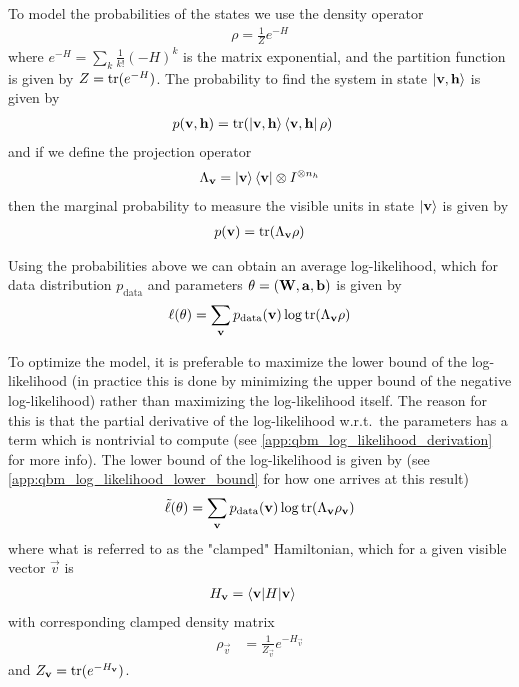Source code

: To model the probabilities of the states we use the density operator
\begin{align}
    \rho = \frac{1}{Z} e^{-H}
\end{align}
where \( e^{-H} = \sum_k \frac{1}{k!} (-H)^k \) is the matrix exponential, and the partition function is given by \( Z = \text{tr}(e^{-H}) \).
The probability to find the system in state \( \ket{\mathbf{v},\mathbf{h}} \) is given by
\begin{align}
    p(\mathbf{v},\mathbf{h})
        &= \text{tr}(\ket{\mathbf{v},\mathbf{h}}\bra{\mathbf{v},\mathbf{h}} \rho)
\end{align}
and if we define the projection operator
\begin{align}
    \Lambda_{\mathbf{v}} = \ket{\mathbf{v}}\bra{\mathbf{v}} \otimes I^{\otimes n_h}
\end{align}
then the marginal probability to measure the visible units in state \( \ket{\mathbf{v}} \) is given by
\begin{align}
    p(\mathbf{v}) = \text{tr}(\Lambda_{\mathbf{v}}\rho)
\end{align}

Using the probabilities above we can obtain an average log-likelihood, which for data distribution \( p_\text{data} \) and parameters \( \theta = (\mathbf{W}, \mathbf{a}, \mathbf{b}) \) is given by
\begin{align}
    \ell(\theta) = \sum_{\mathbf{v}} p_{\text{data}}(\mathbf{v}) \log \text{tr}(\Lambda_{\mathbf{v}}\rho)
\end{align}

To optimize the model, it is preferable to maximize the lower bound of the log-likelihood (in practice this is done by minimizing the upper bound of the negative log-likelihood) rather than maximizing the log-likelihood itself.
The reason for this is that the partial derivative of the log-likelihood w.r.t.\ the parameters has a term which is nontrivial to compute (see \cref{app:qbm_log_likelihood_derivation} for more info).
The lower bound of the log-likelihood is given by (see \cref{app:qbm_log_likelihood_lower_bound} for how one arrives at this result)
\begin{align}
    \tilde{\ell}(\theta) = \sum_{\mathbf{v}} p_{\text{data}}(\mathbf{v}) \log \text{tr}(\Lambda_{\mathbf{v}}\rho_{\mathbf{v}})
\end{align}
where what is referred to as the "clamped" Hamiltonian, which for a given visible vector \( \vec{v} \) is
\begin{align}
    H_{\mathbf{v}}
        &= \braket{\mathbf{v}|H|\mathbf{v}}
\end{align}
with corresponding clamped density matrix
\begin{align}
    \rho_\vec{v}
        &= \frac{1}{Z_\vec{v}} e^{-H_\vec{v}}
\end{align}
and \( Z_{\mathbf{v}} = \text{tr}(e^{-H_{\mathbf{v}}}) \).

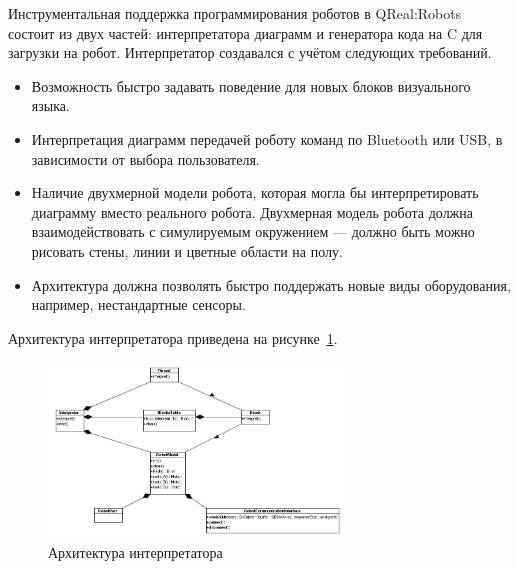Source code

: \documentclass[a4paper]{article}
\begin{document}
Инструментальная поддержка программирования роботов в QReal:Robots состоит из двух частей: интерпретатора диаграмм и генератора кода на C для загрузки на робот. Интерпретатор создавался с учётом следующих требований.
\begin{itemize}
  \item Возможность быстро задавать поведение для новых блоков визуального языка.
  \item Интерпретация диаграмм передачей роботу команд по Bluetooth или USB, в зависимости от выбора пользователя.
  \item Наличие двухмерной модели робота, которая могла бы интерпретировать диаграмму вместо реального робота. Двухмерная модель робота должна взаимодействовать с симулируемым окружением --- должно быть можно рисовать стены, линии и цветные области на полу.
  \item Архитектура должна позволять быстро поддержать новые виды оборудования, например, нестандартные сенсоры.
\end{itemize}

Архитектура интерпретатора приведена на рисунке~\ref{interpreterArchitecture}.

\begin{figure} [ht]
  \begin{center}
    \includegraphics[width=0.7\textwidth]{interpreterArchitecture.jpg}
    \caption{Архитектура интерпретатора}
    \label{interpreterArchitecture}
  \end{center}
\end{figure}
\end{document}
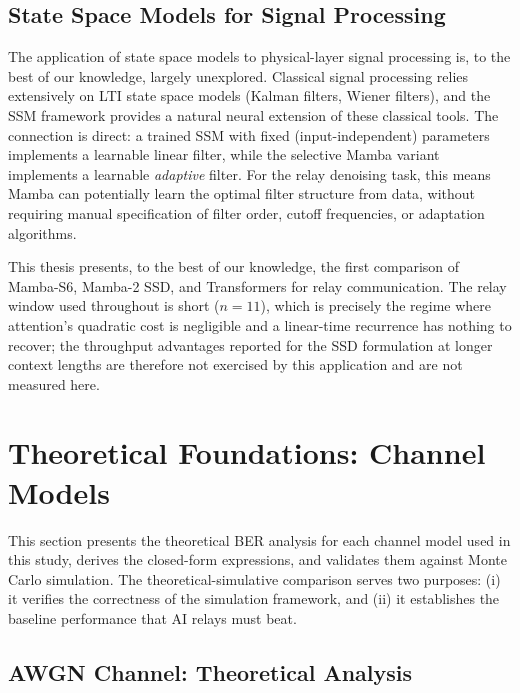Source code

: \subsection{State Space Models for Signal Processing}\label{sec:state-space-models-for-signal-processing}

The application of state space models to physical-layer signal processing is, to the best of our knowledge, largely unexplored. Classical signal processing relies extensively on LTI state space models (Kalman filters, Wiener filters), and the SSM framework provides a natural neural extension of these classical tools. The connection is direct: a trained SSM with fixed (input-independent) parameters implements a learnable linear filter, while the selective Mamba variant implements a learnable \emph{adaptive} filter. For the relay denoising task, this means Mamba can potentially learn the optimal filter structure from data, without requiring manual specification of filter order, cutoff frequencies, or adaptation algorithms.

This thesis presents, to the best of our knowledge, the first comparison of Mamba-S6, Mamba-2 SSD, and Transformers for relay communication. The relay window used throughout is short ($n=11$), which is precisely the regime where attention's quadratic cost is negligible and a linear-time recurrence has nothing to recover; the throughput advantages reported for the SSD formulation at longer context lengths \cite{DaoGu2024TransformersSSM} are therefore not exercised by this application and are not measured here.

\section{Theoretical Foundations: Channel Models}\label{sec:theoretical-foundations-channel-models}

This section presents the theoretical BER analysis for each channel model used in this study, derives the closed-form expressions, and validates them against Monte Carlo simulation. The theoretical-simulative comparison serves two purposes: (i) it verifies the correctness of the simulation framework, and (ii) it establishes the baseline performance that AI relays must beat.

\subsection{AWGN Channel: Theoretical Analysis}\label{sec:awgn-channel-theoretical-analysis}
::::
### WORK REQUEST
Considering only the data above, return the lines in which "visible" occurs.

### TASK RESPONSE
then the marginal probability to measure the visible units in state \( \ket{\mathbf{v}} \) is given by
where what is referred to as the "clamped" Hamiltonian, which for a given visible vector \( \vec{v} \) is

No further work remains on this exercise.